> **Your task**
From the entries below, copy exactly the lines from the one that contains "(c) For good" through the one that contains "(2) Unless the", both included, and only those.
(Exercise material Opens)
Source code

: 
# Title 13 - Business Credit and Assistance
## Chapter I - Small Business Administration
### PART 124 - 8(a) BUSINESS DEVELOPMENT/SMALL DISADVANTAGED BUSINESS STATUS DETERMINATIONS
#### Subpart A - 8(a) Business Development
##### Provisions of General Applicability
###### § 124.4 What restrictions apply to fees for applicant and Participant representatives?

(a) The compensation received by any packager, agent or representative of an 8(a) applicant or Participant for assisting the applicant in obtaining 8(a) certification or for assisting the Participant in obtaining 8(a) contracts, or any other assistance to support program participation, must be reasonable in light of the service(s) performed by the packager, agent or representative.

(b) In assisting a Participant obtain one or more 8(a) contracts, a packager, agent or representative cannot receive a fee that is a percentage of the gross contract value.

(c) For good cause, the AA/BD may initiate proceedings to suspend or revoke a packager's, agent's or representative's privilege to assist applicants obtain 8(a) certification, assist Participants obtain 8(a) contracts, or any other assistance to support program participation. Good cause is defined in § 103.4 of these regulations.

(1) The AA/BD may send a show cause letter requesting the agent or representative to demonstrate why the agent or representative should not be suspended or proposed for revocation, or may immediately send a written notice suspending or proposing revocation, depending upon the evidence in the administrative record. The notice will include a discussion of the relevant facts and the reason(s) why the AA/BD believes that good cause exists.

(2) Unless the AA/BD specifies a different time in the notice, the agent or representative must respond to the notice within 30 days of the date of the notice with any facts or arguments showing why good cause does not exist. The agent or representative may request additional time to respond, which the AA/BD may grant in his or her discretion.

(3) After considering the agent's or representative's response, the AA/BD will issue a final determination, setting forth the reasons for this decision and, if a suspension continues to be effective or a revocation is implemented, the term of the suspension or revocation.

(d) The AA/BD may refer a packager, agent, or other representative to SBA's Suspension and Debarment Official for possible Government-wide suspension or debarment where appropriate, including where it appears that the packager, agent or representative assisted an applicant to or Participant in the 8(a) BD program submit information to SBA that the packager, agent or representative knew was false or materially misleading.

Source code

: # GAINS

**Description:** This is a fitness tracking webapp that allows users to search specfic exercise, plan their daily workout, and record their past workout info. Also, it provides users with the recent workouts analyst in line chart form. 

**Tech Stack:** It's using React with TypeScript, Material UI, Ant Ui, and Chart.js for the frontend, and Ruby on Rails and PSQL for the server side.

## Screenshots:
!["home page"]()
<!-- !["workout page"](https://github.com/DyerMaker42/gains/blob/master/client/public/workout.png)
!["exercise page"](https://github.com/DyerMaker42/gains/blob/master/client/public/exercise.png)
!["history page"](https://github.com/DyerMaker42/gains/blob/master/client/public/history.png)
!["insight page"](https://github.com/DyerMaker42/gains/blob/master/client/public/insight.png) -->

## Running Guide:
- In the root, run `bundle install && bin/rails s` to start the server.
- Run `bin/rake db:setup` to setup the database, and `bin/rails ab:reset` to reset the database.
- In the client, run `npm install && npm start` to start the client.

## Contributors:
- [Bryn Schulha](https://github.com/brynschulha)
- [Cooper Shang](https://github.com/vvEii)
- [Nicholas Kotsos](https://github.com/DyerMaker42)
(Exercise material Closes)
> **Written response**
(c) For good cause, the AA/BD may initiate proceedings to suspend or revoke a packager's, agent's or representative's privilege to assist applicants obtain 8(a) certification, assist Participants obtain 8(a) contracts, or any other assistance to support program participation. Good cause is defined in § 103.4 of these regulations.

(1) The AA/BD may send a show cause letter requesting the agent or representative to demonstrate why the agent or representative should not be suspended or proposed for revocation, or may immediately send a written notice suspending or proposing revocation, depending upon the evidence in the administrative record. The notice will include a discussion of the relevant facts and the reason(s) why the AA/BD believes that good cause exists.

(2) Unless the AA/BD specifies a different time in the notice, the agent or representative must respond to the notice within 30 days of the date of the notice with any facts or arguments showing why good cause does not exist. The agent or representative may request additional time to respond, which the AA/BD may grant in his or her discretion.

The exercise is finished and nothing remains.